I want to modify my Wifi signature to broadcast whatever data is necessary to get them to give me free chicken. I'll have to study up on how incentive programs are coded and how to game them, but seriously, if stores want to learn about me, first and foremost, I fucking love chicken. Also, I like it to be free and brought out to my house.

...say, who wants to program an app for me.
posted by Uther Bentrazor at 11:51 AM on March 28, 2013 [7 favorites]


It's pretty surprising how quickly this kind of thing has crept into our day to day lives, without much resistance. How long before privacy becomes a luxury product?

It's kind of interesting how the privacy-invading technologies really took-off along with the "privacy is dead" mantra. It's almost as if it was coordinated in some way...
posted by Thorzdad at 12:09 PM on March 28, 2013 [1 favorite]


I just noticed the other day that I was connected to an "attwifi" network. I was not asked and I was pretty shocked. Presumably the phone is shipped with "attwifi" preset as a "known network", and therefore if you have "ask" set to off it will just connect. If this is based on SSID alone with no other verification that it is an ATT operated station then this is irresponsible in the extreme. Any clown can set their SSID to "attwifi".
posted by George_Spiggott at 1:21 PM on March 28, 2013 [1 favorite]


I work for a company that develops eye tracking hardware and software. While I'm not involved in the analytics part of the company, I can assure you that there aren't any eye tracking pinhole cameras spying on you in stores, mainly because eye tracking hadware is still goddamn expensive. Not to mention that it has to be individually calibrated to give any meaningful eye tracking data.
posted by ymgve at 6:26 PM on March 28, 2013 [2 favorites]
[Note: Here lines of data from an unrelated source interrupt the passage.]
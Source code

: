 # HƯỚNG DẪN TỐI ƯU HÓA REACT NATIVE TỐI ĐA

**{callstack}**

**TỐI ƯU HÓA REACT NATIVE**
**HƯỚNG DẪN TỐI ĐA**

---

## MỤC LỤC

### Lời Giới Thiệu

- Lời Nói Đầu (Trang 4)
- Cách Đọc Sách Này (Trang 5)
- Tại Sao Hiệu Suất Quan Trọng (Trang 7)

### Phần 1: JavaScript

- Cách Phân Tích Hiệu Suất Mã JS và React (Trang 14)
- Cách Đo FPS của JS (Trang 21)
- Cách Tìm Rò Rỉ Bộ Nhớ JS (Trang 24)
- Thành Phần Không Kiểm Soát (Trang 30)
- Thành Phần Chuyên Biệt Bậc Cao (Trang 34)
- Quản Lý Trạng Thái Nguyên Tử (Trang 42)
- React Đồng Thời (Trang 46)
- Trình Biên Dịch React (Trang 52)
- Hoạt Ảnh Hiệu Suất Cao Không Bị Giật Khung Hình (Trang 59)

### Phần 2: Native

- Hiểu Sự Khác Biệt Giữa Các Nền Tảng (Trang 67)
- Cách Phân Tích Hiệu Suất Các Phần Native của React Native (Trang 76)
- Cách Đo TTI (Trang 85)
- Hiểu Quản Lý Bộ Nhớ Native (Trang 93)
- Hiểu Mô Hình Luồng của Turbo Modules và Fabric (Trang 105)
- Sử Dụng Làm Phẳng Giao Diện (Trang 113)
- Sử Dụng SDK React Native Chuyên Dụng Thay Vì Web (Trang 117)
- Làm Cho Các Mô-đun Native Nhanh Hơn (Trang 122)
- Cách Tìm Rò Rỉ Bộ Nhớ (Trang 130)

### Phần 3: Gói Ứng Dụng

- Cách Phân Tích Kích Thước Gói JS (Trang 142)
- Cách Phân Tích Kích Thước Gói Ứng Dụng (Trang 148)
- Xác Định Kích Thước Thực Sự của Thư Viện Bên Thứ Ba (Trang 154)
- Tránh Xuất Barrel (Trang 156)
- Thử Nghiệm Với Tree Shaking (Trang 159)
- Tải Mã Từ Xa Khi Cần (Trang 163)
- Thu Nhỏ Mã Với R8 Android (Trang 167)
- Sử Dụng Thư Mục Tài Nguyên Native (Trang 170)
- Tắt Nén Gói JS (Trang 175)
This is not happening at Trader Joe's I can assure you.
posted by schyler523 at 7:53 PM on March 28, 2013 [1 favorite]


Any clown can set their SSID to "attwifi".

This also works for the aforementioned Nintendo 3DS- set your SSID to "attwifi" and leave it open and your 3DS will connect to it automatically. It can't tell the difference.
posted by Pope Guilty at 8:38 PM on March 28, 2013


Re: privacy as luxury product.

It already is. For example, Gmail vs. Fastmail.
posted by aniola at 9:08 PM on March 28, 2013 [1 favorite]


Some Kroger stores have started using tracking technology in their stores over the past year in order to follow customer traffic and predict when they'll need additional lines open. If the system is installed at the store you'll see TV screens with three numbers: how many lanes are open now, how many lanes should be open, and how many lanes should be open within 30 minutes. I think, but I'm not sure, that managers get alerts on their phone when the numbers change so they know when to add or remove people from checkout.
I can't say I've noticed any greater efficiency at the stores where I shop, but I guess it would prevent those situations where mega lines form at busy times. I also wonder what other kind of data they can gather. Do they build customer profiles? Can they correlate your movement through the store to your rewards card when you checkout?
posted by arcolz at 1:10 PM on March 29, 2013


I'm with Bentrazor. How do we exploit this idiotic trend to get discounts and free stuff? What's the threshold for being offered 30% off? Look at something four times but don't buy it?

Also: SEARCHABLE databases? Whwhwhwhwhaaaaaat???!?
posted by ostranenie at 6:48 AM on March 30, 2013


octobersurprise: "Gaze trackers are hidden in tiny holes in the shelving and detect which brands you’re looking at and how long for each.

YOUR GAZE HITS THE SIDE OF MY BRAND. I wonder if my gaze will reveal what I think of a shop where the stock is all three sizes too big for me and everything's 80% off.
"

And this is why I love to borrow/swap/lend shopper cards.